Am I saying you will develop heart disease if you ever touch a food with vegetable oil in it? No, not entirely. But actively eliminating these oils will improve your health and longevity.
So, What Can You Do?
- Throw out all vegetable oil you have in the house. Don't worry about being wasteful of food because that, my friends, is not actually food. Swap for olive oil, avocado oil, coconut oil, macadamia oil and algae oil.
- If you are eating something packaged, look at the ingredients. If any vegetable oil is listed, put the darn thing back. Odds are if you do some searching (hello, Amazon), you will be able to find a substitution that is free of nasty ingredients.

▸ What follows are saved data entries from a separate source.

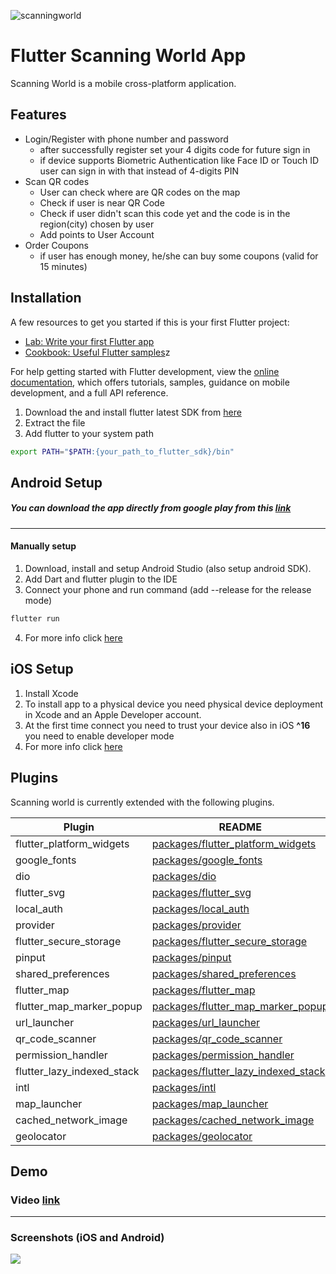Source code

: ![scanningworld](https://i.imgur.com/WuBu4TY.png)

# Flutter Scanning World App

Scanning World is a mobile cross-platform application.

## Features

- Login/Register with phone number and password
    - after successfully register set your 4 digits code for future sign in
    - if device supports Biometric Authentication like Face ID or Touch ID user can sign in with
      that instead of 4-digits PIN
- Scan QR codes
    - User can check where are QR codes on the map
    - Check if user is near QR Code
    - Check if user didn't scan this code yet and the code is in the region(city) chosen by user
    - Add points to User Account
- Order Coupons
    - if user has enough money, he/she can buy some coupons (valid for 15 minutes)

## Installation

A few resources to get you started if this is your first Flutter project:

- [Lab: Write your first Flutter app](https://docs.flutter.dev/get-started/codelab)
- [Cookbook: Useful Flutter samples](https://docs.flutter.dev/cookbook)z

For help getting started with Flutter development, view the
[online documentation](https://docs.flutter.dev/), which offers tutorials, samples, guidance on
mobile development, and a full API reference.

1. Download the and install flutter latest SDK
   from [here](https://docs.flutter.dev/get-started/install)
2. Extract the file
3. Add flutter to your system path

```sh
export PATH="$PATH:{your_path_to_flutter_sdk}/bin"
```

## Android Setup

##### You can download the app directly from google play from this [link]()

---

#### Manually setup

1. Download, install and setup Android Studio (also setup android SDK).
2. Add Dart and flutter plugin to the IDE
3. Connect your phone and run command (add --release for the release mode)

```sh
flutter run
```

4. For more info click [here](https://docs.flutter.dev/get-started/install/macos#android-setup)

## iOS Setup

1. Install Xcode
2. To install app to a physical device you need physical device deployment in Xcode and an Apple
   Developer account.
3. At the first time connect you need to trust your device also in iOS **^16**  you need to enable
   developer mode
4. For more info
   click [here](https://docs.flutter.dev/get-started/install/macos#deploy-to-ios-devices)

## Plugins

Scanning world is currently extended with the following plugins.

| Plugin | README |
| ------ | ------ |
| flutter_platform_widgets | [packages/flutter_platform_widgets](https://pub.dev/packages/flutter_platform_widgets) |
| google_fonts | [packages/google_fonts](https://pub.dev/packages/google_fonts) |
| dio | [packages/dio](https://pub.dev/packages/dio) |
| flutter_svg | [packages/flutter_svg](https://pub.dev/packages/flutter_svg) |
| local_auth | [packages/local_auth](https://pub.dev/packages/local_auth)|
| provider | [packages/provider](https://pub.dev/packages/provider) |
| flutter_secure_storage | [packages/flutter_secure_storage](https://pub.dev/packages/flutter_secure_storage) |
| pinput | [packages/pinput](https://pub.dev/packages/pinput) |
| shared_preferences | [packages/shared_preferences](https://pub.dev/packages/shared_preferences) |
| flutter_map | [packages/flutter_map](https://pub.dev/packages/flutter_map) |
| flutter_map_marker_popup | [packages/flutter_map_marker_popup](https://pub.dev/packages/flutter_map_marker_popup) |
| url_launcher | [packages/url_launcher](https://pub.dev/packages/url_launcher) |
| qr_code_scanner | [packages/qr_code_scanner](https://pub.dev/packages/qr_code_scanner) |
| permission_handler | [packages/permission_handler](https://pub.dev/packages/permission_handler) |
| flutter_lazy_indexed_stack | [packages/flutter_lazy_indexed_stack](https://pub.dev/packages/flutter_lazy_indexed_stack) |
| intl | [packages/intl](https://pub.dev/packages/intl) |
| map_launcher | [packages/map_launcher](https://pub.dev/packages/map_launcher) |
| cached_network_image | [packages/cached_network_image](https://pub.dev/packages/cached_network_image) |
| geolocator | [packages/geolocator](https://pub.dev/packages/geolocator) |

## Demo

### Video [link](https://www.youtube.com/watch?v=Rcy4aq__1ag)
---

### Screenshots (iOS and Android)
![](https://res.cloudinary.com/dybborlve/image/upload/h_500/Simulator_Screen_Shot_-_iPhone_14_Pro_Max_-_2022-10-23_at_20.00_tlwbdz.png)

- Put your money where your mouth is, literally. We are the consumers and the most effective way to change our food system is by using our dollar. Buy products that use better cooking oils. Be okay with spending an extra 50 cents here or dollar there knowing that it's an investment in your health, longevity and quality of life.
- Be careful about what you order in a restaurant. It's okay to ask them to cook your food in olive (which most restaurants have) instead of soybean or corn oil (which most restaurants use). Support businesses that use better cooking oils, odds are if they care about cooking oil quality they care more about food quality. "That meal was gross. I can tell they didn't use canola oil. The rancid flavor just wasn't there," said no one ever.
Feel empowered by nutrition knowledge rather than limited. Encourage your friends and family to educate themselves on this topic, and others relating to sustainability, food production and food quality. Have these discussions, and eventually you won't be the weird one asking the server what kind of oil they cook with.